Make it a ritual. Get out the favorite quilts, make some hot chocolate or tea. Unplug the phone, turn off the TV and relax together.
Read with expression. Use character voices and sound effects. Change your voice with the rise and fall of the conversation and punctuation. It takes practice, but it makes the book so much more enjoyable. You might even discover that you’re an actor at heart.
If you start a book and don’t like it, put it away.
Guard the time for reading aloud. We read aloud as one of the first priorities of the school day. Yes, I mean in the morning, before math. It is so important and so foundational to our academic and family life, that it receives a place of prominence in the day’s schedule. You might find that afternoon or evening works best for your family. Just make sure it gets done.
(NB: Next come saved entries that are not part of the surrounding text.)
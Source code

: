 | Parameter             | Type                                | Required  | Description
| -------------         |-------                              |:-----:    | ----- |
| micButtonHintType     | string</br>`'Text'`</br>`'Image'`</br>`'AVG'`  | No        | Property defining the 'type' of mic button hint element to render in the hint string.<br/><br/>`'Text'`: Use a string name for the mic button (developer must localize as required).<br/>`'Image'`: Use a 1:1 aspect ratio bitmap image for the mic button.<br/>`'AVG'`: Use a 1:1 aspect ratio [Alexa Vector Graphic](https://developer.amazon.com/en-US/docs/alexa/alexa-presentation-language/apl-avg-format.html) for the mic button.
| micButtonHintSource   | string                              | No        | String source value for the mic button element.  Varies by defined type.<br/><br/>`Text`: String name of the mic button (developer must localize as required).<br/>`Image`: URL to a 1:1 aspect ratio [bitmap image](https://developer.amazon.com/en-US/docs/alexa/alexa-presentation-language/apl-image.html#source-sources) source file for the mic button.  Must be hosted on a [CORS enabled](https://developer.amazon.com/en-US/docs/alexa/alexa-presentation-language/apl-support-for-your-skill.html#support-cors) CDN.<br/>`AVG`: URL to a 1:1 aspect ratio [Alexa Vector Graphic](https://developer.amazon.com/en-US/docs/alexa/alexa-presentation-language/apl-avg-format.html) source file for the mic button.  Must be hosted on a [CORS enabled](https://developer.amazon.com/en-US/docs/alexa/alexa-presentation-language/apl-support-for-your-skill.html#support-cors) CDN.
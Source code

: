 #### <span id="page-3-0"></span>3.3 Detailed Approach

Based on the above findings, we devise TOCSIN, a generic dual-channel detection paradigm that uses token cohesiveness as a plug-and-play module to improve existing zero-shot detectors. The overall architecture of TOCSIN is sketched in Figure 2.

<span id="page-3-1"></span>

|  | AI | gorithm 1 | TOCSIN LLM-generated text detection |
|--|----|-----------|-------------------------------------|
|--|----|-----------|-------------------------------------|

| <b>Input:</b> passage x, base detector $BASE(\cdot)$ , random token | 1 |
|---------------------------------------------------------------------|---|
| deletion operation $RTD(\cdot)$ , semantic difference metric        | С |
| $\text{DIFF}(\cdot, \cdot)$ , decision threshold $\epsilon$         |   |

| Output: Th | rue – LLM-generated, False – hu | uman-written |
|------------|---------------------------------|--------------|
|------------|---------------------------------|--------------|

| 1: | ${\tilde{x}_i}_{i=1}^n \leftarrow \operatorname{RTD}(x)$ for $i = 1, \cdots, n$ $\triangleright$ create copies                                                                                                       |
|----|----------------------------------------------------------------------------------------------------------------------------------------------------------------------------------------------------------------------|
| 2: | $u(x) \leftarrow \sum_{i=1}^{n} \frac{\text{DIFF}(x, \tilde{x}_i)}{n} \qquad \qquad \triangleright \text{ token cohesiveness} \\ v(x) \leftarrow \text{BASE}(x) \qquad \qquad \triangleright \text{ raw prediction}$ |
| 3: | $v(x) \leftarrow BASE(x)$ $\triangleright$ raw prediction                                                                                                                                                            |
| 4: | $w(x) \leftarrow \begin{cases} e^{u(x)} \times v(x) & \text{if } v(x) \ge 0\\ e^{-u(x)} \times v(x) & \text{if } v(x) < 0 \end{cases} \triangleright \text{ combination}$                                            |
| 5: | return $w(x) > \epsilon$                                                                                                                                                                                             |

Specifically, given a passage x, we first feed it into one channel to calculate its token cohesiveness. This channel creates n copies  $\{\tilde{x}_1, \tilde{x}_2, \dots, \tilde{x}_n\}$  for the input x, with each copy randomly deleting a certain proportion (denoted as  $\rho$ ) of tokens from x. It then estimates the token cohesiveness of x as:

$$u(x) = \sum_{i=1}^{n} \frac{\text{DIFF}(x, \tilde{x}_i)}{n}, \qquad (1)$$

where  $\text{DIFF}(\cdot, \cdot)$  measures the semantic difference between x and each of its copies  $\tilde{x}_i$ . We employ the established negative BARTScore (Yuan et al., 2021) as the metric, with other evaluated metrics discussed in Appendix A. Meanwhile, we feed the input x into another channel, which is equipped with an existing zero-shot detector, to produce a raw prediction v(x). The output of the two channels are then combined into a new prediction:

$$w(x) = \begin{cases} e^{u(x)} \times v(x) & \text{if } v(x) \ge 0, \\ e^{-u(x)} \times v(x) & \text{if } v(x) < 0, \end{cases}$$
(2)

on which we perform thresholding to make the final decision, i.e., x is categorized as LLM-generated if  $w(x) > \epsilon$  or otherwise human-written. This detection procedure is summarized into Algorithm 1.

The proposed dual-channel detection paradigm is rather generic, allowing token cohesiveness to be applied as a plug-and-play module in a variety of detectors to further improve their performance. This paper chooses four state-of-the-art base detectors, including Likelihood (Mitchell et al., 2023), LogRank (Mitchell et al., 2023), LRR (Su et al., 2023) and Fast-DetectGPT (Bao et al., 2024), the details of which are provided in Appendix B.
I would argue that reading aloud is the single most important academic benefit you’ll give your family, no matter where they receive their education. They absorb patterns of language, comprehension of ideas and the fabric of cultures. When asked about the greatest advantage of home education that prepared them for college academics, my grown children answered “wide reading.” This included both their personal reading and the years of reading aloud as a family.
Of all the experiences of motherhood, reading aloud remains one of the sweetest. I don’t regret one moment of reading aloud to my children. I never wish we would have spent more time watching TV. Don’t let the good things you do get in the way of the best things you can do.